→ **Plain-text document sources**
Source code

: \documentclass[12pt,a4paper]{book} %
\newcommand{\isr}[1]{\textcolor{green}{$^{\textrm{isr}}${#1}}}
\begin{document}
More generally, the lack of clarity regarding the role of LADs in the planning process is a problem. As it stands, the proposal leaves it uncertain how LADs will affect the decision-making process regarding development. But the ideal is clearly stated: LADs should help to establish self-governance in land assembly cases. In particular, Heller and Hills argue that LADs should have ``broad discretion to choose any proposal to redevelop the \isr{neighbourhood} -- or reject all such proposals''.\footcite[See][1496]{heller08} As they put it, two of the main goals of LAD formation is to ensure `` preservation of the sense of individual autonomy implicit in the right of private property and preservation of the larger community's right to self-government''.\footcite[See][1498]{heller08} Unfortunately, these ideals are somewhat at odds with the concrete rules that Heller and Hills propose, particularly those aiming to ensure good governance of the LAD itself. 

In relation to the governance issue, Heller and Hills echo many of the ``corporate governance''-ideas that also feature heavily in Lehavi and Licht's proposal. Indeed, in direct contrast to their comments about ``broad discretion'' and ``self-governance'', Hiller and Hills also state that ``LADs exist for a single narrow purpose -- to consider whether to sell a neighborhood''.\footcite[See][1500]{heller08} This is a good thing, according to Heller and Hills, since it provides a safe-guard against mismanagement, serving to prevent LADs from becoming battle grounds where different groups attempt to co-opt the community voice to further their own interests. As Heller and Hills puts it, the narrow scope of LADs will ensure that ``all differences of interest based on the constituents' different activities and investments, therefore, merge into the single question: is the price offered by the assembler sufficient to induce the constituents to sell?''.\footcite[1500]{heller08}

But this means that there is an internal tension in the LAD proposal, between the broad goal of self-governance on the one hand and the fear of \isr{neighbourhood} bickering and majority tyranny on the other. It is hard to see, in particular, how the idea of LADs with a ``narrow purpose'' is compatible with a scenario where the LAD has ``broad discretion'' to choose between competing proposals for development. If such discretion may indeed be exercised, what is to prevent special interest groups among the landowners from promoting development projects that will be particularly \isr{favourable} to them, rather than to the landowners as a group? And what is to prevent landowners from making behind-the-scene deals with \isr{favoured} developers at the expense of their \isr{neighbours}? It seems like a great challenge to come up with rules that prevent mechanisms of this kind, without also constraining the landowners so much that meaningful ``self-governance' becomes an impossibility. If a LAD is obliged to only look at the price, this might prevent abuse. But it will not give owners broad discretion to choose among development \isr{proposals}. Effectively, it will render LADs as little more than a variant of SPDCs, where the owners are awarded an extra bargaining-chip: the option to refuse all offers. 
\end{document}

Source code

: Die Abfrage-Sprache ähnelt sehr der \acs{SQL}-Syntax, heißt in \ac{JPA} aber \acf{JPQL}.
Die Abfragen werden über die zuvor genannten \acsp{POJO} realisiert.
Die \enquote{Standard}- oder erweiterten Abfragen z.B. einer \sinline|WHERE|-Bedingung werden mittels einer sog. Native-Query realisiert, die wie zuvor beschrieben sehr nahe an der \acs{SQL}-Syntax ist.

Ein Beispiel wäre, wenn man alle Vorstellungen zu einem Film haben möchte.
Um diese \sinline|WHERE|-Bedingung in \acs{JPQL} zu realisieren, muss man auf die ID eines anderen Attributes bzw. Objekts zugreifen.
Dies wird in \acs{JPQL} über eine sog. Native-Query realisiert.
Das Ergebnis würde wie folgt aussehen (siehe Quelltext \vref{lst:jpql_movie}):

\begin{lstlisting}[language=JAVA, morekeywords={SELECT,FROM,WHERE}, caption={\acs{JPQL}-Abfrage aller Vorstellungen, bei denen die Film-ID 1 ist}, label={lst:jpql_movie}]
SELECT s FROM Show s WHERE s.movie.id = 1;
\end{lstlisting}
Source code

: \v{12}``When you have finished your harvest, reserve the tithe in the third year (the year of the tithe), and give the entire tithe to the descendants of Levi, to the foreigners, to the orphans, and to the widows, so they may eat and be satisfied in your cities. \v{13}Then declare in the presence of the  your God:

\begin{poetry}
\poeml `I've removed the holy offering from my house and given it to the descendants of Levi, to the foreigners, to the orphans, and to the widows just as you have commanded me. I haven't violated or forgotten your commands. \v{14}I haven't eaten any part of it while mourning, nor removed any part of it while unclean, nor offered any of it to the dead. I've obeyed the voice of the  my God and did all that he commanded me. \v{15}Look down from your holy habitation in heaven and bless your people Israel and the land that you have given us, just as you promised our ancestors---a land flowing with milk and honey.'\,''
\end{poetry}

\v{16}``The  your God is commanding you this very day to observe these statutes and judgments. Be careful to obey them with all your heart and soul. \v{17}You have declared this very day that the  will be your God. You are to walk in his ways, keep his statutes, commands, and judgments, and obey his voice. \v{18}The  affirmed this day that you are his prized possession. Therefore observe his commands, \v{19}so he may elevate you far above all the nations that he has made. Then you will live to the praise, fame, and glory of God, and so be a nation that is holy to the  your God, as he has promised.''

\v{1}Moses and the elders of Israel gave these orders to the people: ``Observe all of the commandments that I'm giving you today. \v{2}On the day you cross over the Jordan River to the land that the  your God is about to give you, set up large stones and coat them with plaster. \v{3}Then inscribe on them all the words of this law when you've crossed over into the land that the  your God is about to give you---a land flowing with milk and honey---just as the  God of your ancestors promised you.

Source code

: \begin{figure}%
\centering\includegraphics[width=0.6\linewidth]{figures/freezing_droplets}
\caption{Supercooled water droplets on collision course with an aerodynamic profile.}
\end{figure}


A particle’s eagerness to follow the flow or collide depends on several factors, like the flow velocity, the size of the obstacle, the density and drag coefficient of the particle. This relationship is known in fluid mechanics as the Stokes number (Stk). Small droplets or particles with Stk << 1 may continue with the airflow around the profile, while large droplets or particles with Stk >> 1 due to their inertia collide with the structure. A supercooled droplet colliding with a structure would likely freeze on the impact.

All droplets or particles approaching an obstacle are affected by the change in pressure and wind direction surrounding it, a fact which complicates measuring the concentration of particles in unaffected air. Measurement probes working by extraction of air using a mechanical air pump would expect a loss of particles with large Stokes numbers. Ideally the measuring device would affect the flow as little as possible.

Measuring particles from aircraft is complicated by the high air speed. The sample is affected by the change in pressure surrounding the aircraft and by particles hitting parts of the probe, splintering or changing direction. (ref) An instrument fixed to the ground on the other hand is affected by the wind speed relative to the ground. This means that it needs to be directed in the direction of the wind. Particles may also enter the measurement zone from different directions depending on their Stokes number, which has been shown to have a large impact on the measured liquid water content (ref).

→ **PROBLEM STATEMENT**
Go through the data and show every line where "which" occurs.

→ **ANSWER FOR THE TASK**
All droplets or particles approaching an obstacle are affected by the change in pressure and wind direction surrounding it, a fact which complicates measuring the concentration of particles in unaffected air. Measurement probes working by extraction of air using a mechanical air pump would expect a loss of particles with large Stokes numbers. Ideally the measuring device would affect the flow as little as possible.
Measuring particles from aircraft is complicated by the high air speed. The sample is affected by the change in pressure surrounding the aircraft and by particles hitting parts of the probe, splintering or changing direction. (ref) An instrument fixed to the ground on the other hand is affected by the wind speed relative to the ground. This means that it needs to be directed in the direction of the wind. Particles may also enter the measurement zone from different directions depending on their Stokes number, which has been shown to have a large impact on the measured liquid water content (ref).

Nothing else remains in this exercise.